Saved entries:
◆ ◆ ◆

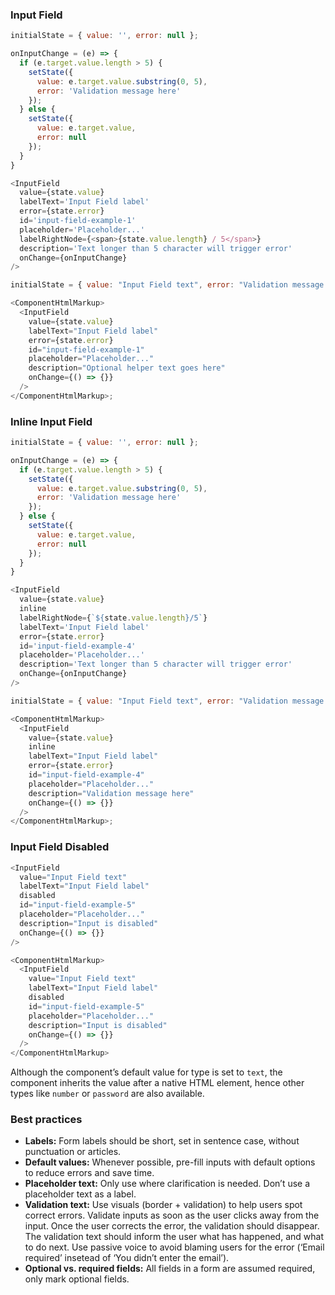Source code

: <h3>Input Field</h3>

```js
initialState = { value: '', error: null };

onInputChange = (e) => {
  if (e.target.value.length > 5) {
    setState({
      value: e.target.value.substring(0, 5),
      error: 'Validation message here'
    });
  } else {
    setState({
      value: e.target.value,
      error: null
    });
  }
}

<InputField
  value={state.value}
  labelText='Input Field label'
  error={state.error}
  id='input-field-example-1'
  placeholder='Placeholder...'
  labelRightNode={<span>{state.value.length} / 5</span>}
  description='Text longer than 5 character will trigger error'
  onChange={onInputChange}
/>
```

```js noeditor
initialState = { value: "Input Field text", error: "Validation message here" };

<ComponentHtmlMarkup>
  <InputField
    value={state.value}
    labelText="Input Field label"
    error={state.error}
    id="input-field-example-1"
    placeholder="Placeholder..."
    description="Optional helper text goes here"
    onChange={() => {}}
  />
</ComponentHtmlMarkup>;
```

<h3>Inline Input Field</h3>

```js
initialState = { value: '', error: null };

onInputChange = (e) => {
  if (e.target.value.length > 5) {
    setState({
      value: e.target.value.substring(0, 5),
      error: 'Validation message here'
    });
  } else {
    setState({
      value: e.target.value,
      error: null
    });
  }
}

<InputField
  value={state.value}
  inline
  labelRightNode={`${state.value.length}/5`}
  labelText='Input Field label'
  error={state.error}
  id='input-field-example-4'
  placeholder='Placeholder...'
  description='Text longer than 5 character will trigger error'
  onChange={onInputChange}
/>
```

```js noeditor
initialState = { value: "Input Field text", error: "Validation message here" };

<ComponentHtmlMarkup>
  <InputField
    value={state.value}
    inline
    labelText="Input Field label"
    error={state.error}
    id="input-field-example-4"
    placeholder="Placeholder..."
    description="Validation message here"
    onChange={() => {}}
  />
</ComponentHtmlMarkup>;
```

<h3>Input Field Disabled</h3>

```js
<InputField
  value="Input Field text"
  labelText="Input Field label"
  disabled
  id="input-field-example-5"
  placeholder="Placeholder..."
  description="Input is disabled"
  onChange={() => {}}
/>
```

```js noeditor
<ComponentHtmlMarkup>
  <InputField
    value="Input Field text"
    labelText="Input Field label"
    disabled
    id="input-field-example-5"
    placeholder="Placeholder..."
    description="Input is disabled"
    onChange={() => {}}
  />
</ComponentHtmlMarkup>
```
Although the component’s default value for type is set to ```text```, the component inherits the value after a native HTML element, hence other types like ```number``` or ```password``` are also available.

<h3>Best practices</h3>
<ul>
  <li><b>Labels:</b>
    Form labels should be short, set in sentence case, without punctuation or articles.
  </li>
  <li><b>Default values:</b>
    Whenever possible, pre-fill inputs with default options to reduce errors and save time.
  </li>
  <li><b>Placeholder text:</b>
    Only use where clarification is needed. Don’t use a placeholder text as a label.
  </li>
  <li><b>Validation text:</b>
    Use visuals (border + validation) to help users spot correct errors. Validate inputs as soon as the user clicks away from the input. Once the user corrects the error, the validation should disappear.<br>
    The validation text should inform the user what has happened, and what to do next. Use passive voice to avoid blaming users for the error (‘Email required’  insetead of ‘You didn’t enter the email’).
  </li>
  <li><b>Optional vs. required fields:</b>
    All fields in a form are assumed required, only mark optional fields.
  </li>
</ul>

◆ ◆ ◆

Lines holding the word "inputs" in the entries above are the ones to pull out. Copy them all.

    Whenever possible, pre-fill inputs with default options to reduce errors and save time.
    Use visuals (border + validation) to help users spot correct errors. Validate inputs as soon as the user clicks away from the input. Once the user corrects the error, the validation should disappear.<br>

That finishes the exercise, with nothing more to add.